I ain't saying he's a goldigger,
but he ain't messing with no broke niggas
I ain't saying he a goldigger,
but he ain't messing with no broke niggas
George Bush don't like black people
George Bush don't like black people
George Bush don't like black people
George Bush don't like black people
Hurricane came through, fucked us up round
here
Government acting like it's bad luck down here
All I know is that you better bring some trucks round here
Wonder why I got my middle finger up round here
People lives on the line you declining to
help
Since you taking so much time we surviving ourself
Just me and my pets, and my kids, and my spouse, trapped
In my own house looking for a way out (pause)

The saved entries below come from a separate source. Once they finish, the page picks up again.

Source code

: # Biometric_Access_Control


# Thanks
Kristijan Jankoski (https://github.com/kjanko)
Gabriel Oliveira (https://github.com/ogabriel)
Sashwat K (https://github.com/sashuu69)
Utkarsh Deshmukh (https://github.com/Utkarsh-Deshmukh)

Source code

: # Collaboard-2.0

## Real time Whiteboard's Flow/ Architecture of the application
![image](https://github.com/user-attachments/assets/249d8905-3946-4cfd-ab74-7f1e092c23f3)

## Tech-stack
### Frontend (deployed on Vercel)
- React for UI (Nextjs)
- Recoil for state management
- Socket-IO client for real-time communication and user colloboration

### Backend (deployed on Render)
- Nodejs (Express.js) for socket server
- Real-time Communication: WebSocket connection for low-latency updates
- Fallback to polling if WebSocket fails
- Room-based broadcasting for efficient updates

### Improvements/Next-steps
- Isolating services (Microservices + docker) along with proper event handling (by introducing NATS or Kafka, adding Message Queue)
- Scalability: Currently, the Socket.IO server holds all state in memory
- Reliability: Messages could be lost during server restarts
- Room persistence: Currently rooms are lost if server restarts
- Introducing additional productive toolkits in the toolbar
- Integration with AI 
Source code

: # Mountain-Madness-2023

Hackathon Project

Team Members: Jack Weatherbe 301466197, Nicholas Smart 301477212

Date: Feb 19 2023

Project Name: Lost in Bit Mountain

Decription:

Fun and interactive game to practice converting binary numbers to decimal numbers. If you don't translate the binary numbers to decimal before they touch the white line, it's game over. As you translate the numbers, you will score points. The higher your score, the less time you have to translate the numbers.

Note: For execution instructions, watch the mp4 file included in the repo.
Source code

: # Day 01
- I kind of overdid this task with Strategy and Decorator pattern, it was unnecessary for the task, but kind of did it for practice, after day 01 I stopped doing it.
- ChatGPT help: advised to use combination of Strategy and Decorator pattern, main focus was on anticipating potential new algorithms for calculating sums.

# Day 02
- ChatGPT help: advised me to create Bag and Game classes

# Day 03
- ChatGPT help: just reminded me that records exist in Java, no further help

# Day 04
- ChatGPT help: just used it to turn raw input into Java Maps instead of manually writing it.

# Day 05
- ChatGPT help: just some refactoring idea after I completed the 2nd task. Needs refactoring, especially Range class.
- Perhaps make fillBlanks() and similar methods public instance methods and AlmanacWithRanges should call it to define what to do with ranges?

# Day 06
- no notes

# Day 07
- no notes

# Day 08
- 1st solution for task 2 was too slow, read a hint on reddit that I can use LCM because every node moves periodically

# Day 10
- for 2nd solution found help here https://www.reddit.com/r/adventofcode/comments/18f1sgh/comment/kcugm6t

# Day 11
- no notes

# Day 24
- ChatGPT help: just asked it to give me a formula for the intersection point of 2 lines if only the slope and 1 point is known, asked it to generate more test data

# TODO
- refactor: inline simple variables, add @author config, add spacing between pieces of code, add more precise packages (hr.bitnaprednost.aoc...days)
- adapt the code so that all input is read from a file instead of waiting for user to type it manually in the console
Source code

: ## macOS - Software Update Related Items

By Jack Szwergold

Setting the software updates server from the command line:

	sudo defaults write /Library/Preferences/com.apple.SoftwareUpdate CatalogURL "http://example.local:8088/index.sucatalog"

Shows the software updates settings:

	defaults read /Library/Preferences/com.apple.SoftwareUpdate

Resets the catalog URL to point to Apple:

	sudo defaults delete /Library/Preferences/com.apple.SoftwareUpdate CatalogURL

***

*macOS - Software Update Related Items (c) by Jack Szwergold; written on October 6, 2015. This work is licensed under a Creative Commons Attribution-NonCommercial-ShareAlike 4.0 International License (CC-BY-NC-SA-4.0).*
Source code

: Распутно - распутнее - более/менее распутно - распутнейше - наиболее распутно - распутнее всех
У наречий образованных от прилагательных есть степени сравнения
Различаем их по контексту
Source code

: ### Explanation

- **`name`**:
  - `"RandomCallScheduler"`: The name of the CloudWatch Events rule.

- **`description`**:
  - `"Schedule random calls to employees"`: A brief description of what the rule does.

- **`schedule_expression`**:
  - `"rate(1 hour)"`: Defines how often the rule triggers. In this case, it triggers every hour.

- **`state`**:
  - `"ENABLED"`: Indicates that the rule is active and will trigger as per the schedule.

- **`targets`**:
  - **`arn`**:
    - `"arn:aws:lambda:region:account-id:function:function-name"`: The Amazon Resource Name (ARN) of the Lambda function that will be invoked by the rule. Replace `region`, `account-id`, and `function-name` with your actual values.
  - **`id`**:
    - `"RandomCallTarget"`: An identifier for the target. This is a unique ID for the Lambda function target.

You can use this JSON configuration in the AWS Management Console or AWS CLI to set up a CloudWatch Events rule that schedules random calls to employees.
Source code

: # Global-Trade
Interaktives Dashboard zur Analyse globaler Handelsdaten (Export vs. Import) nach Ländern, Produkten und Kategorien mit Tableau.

Five days in this motherfucking attic
Can't use the cellphone I keep getting static
Dying 'cause they lying instead of telling us the truth
Other day the helicopters got my neighbors off the roof (off the
roof)
Screwed 'cause they say they coming back
for us too
That was three days ago, I don't see no rescue
See a man's gotta do what a man's gotta do
Since God made the path that I'm trying to walk through
Swam to the store, tryin' to look for food
Corner store's kinda flooded so I broke my way through
I got what I could but before I got through
News say the police shot a black man trying to loot
(Who!?) Don't like black people
George Bush don't like black people
George Bush don't like black people
George Bush don't like 'em
I ain't saying he a goldigger,
but he ain't fucking with no broke niggas
I ain't saying he a goldigger,
but he ain't checking for no broke niggas
George Bush don't like black people
George Bush don't like black people
George Bush don't like black people
George Bush don't like black people
Five damn days, five long days
And at the end of the fifth he walking in like "Hey!"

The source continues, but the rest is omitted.